Tourism Minister Walid Nassar said up to 12,000 people are expected to arrive in Beirut every day for the next three months, with more than a million arrivals over the summer.
“Given its geographical location and all its tourist components, Lebanon does not need marketing,” he said.
Speaking during an inspection tour of Rafic Hariri International Airport in Beirut, Nassar said flights, hotels and even guesthouses were fully booked for the summer.
Travel agencies and airlines say many Lebanese expats planning to spend their summer holidays in Lebanon with their families have booked tickets.
“We have a 100% booking rate between July 1 and mid-September,” Jean Abboud, head of the Syndicate of Tourism and Travel Agencies, told Arab News.
“A total of 110 planes will land in Beirut during this period, carrying 15,000 passengers, the vast majority of whom are Lebanese, in addition to Jordanians, Iraqis and Egyptians.”
He said the number of flights to and from Lebanon may need to be increased to meet growing demand.
According to Abboud, expatriates on vacation will help revive the Lebanese economy by injecting US dollars into the economy.
However, rising tourist numbers are putting pressure on accommodation in the capital, with some five-star Beirut beachfront hotels destroyed in the 2020 Beirut port explosion yet to be rebuilt.
“The remaining options are four-star hotels in the capital, and there are a few five-star hotels outside the capital, in addition to guesthouses which have recently proliferated in various regions. A total of 17,000 hotel rooms have been set up to accommodate Lebanese in their homeland,” Abboud said.
He pointed to a decline in Gulf tourism in Lebanon, saying: “For decades, Gulf tourists used to spend long weeks in Lebanon. In 2011, their contribution to our economy was $11 billion, while today it is just over $4 billion.
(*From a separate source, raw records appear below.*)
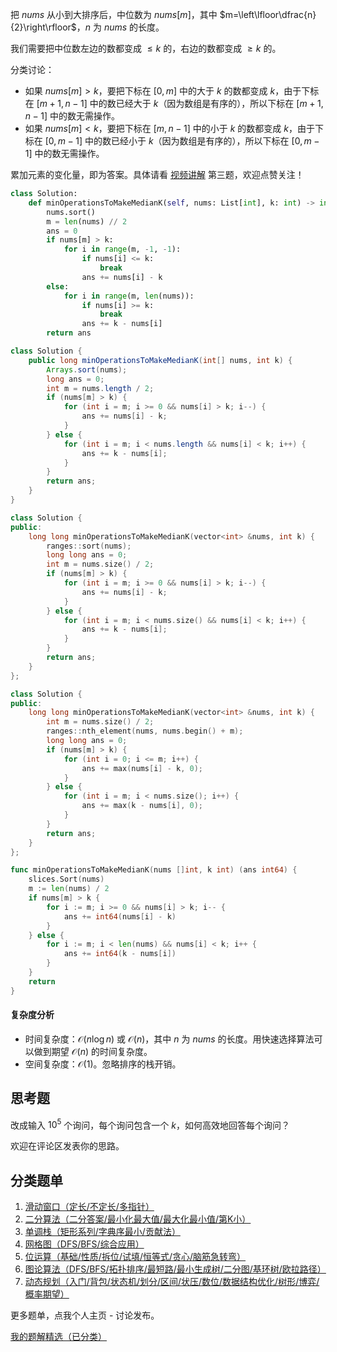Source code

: 把 $\textit{nums}$ 从小到大排序后，中位数为 $\textit{nums}[m]$，其中 $m=\left\lfloor\dfrac{n}{2}\right\rfloor$，$n$ 为 $\textit{nums}$ 的长度。

我们需要把中位数左边的数都变成 $\le k$ 的，右边的数都变成 $\ge k$ 的。

分类讨论：

- 如果 $\textit{nums}[m] > k$，要把下标在 $[0,m]$ 中的大于 $k$ 的数都变成 $k$，由于下标在 $[m+1,n-1]$ 中的数已经大于 $k$（因为数组是有序的），所以下标在 $[m+1,n-1]$ 中的数无需操作。
- 如果 $\textit{nums}[m] < k$，要把下标在 $[m,n-1]$ 中的小于 $k$ 的数都变成 $k$，由于下标在 $[0,m-1]$ 中的数已经小于 $k$（因为数组是有序的），所以下标在 $[0,m-1]$ 中的数无需操作。

累加元素的变化量，即为答案。具体请看 [视频讲解](https://www.bilibili.com/video/BV1ut421H7Wv/) 第三题，欢迎点赞关注！

```py [sol-Python3]
class Solution:
    def minOperationsToMakeMedianK(self, nums: List[int], k: int) -> int:
        nums.sort()
        m = len(nums) // 2
        ans = 0
        if nums[m] > k:
            for i in range(m, -1, -1):
                if nums[i] <= k:
                    break
                ans += nums[i] - k
        else:
            for i in range(m, len(nums)):
                if nums[i] >= k:
                    break
                ans += k - nums[i]
        return ans
```

```java [sol-Java]
class Solution {
    public long minOperationsToMakeMedianK(int[] nums, int k) {
        Arrays.sort(nums);
        long ans = 0;
        int m = nums.length / 2;
        if (nums[m] > k) {
            for (int i = m; i >= 0 && nums[i] > k; i--) {
                ans += nums[i] - k;
            }
        } else {
            for (int i = m; i < nums.length && nums[i] < k; i++) {
                ans += k - nums[i];
            }
        }
        return ans;
    }
}
```

```cpp [sol-C++]
class Solution {
public:
    long long minOperationsToMakeMedianK(vector<int> &nums, int k) {
        ranges::sort(nums);
        long long ans = 0;
        int m = nums.size() / 2;
        if (nums[m] > k) {
            for (int i = m; i >= 0 && nums[i] > k; i--) {
                ans += nums[i] - k;
            }
        } else {
            for (int i = m; i < nums.size() && nums[i] < k; i++) {
                ans += k - nums[i];
            }
        }
        return ans;
    }
};
```

```cpp [sol-C++ 快速选择]
class Solution {
public:
    long long minOperationsToMakeMedianK(vector<int> &nums, int k) {
        int m = nums.size() / 2;
        ranges::nth_element(nums, nums.begin() + m);
        long long ans = 0;
        if (nums[m] > k) {
            for (int i = 0; i <= m; i++) {
                ans += max(nums[i] - k, 0);
            }
        } else {
            for (int i = m; i < nums.size(); i++) {
                ans += max(k - nums[i], 0);
            }
        }
        return ans;
    }
};
```

```go [sol-Go]
func minOperationsToMakeMedianK(nums []int, k int) (ans int64) {
	slices.Sort(nums)
	m := len(nums) / 2
	if nums[m] > k {
		for i := m; i >= 0 && nums[i] > k; i-- {
			ans += int64(nums[i] - k)
		}
	} else {
		for i := m; i < len(nums) && nums[i] < k; i++ {
			ans += int64(k - nums[i])
		}
	}
	return
}
```

#### 复杂度分析

- 时间复杂度：$\mathcal{O}(n\log n)$ 或 $\mathcal{O}(n)$，其中 $n$ 为 $\textit{nums}$ 的长度。用快速选择算法可以做到期望 $\mathcal{O}(n)$ 的时间复杂度。
- 空间复杂度：$\mathcal{O}(1)$。忽略排序的栈开销。

## 思考题

改成输入 $10^5$ 个询问，每个询问包含一个 $k$，如何高效地回答每个询问？

欢迎在评论区发表你的思路。

## 分类题单

1. [滑动窗口（定长/不定长/多指针）](https://leetcode.cn/circle/discuss/0viNMK/)
2. [二分算法（二分答案/最小化最大值/最大化最小值/第K小）](https://leetcode.cn/circle/discuss/SqopEo/)
3. [单调栈（矩形系列/字典序最小/贡献法）](https://leetcode.cn/circle/discuss/9oZFK9/)
4. [网格图（DFS/BFS/综合应用）](https://leetcode.cn/circle/discuss/YiXPXW/)
5. [位运算（基础/性质/拆位/试填/恒等式/贪心/脑筋急转弯）](https://leetcode.cn/circle/discuss/dHn9Vk/)
6. [图论算法（DFS/BFS/拓扑排序/最短路/最小生成树/二分图/基环树/欧拉路径）](https://leetcode.cn/circle/discuss/01LUak/)
7. [动态规划（入门/背包/状态机/划分/区间/状压/数位/数据结构优化/树形/博弈/概率期望）](https://leetcode.cn/circle/discuss/tXLS3i/)

更多题单，点我个人主页 - 讨论发布。

[我的题解精选（已分类）](https://github.com/EndlessCheng/codeforces-go/blob/master/leetcode/SOLUTIONS.md)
In Baalbeck, the city’s main festivals are regaining their appeal after organizers failed to attract foreign artists in recent years amid economic collapse and the depreciation of the local currency.
Acting Interior Minister Bassam Mawlawi said “the security situation in Lebanon is stable and under control”.
Four concerts are scheduled at Baalbek Castle from July 8 to 17, featuring Lebanese, Spanish and French artists. The festival opens with a performance of traditional songs by Somaya Baalbaki, which will be supported by an orchestra of more than 35 musicians led by Lebnan Baalbaki.
Nayla de Freij, head of Baalbeck’s festival committee, told Arab News that Lebanese festivals are struggling in the face of difficult economic conditions, but are determined to “emphasize cultural exchanges between the East and the West”.
With no public funding for the Baalbeck festival this year, organizers were relying on contributions from a limited number of sponsors, she said.
However, de Freij said that “the austerity measures and the limited budget do not mean that we are going to cut corners on the technical level that we want to maintain at the Baalbeck festivals. That’s why we’ll only give four concerts this year, and we won’t build the huge amphitheater.
Festival artists “have accepted relatively modest payments because they also want to help Lebanon,” she added.
“Our role in these circumstances is to encourage dying Lebanese art. There are creators who must pursue their artistic career. And we wanted to present art that looks like people and preserves their heritage.
Abboud and de Freij said security is key to reviving summer activities in Lebanon.
“The committee has contacted army and security officials, and they have confirmed that security will be under control to and from Baalbeck,” de Freij said.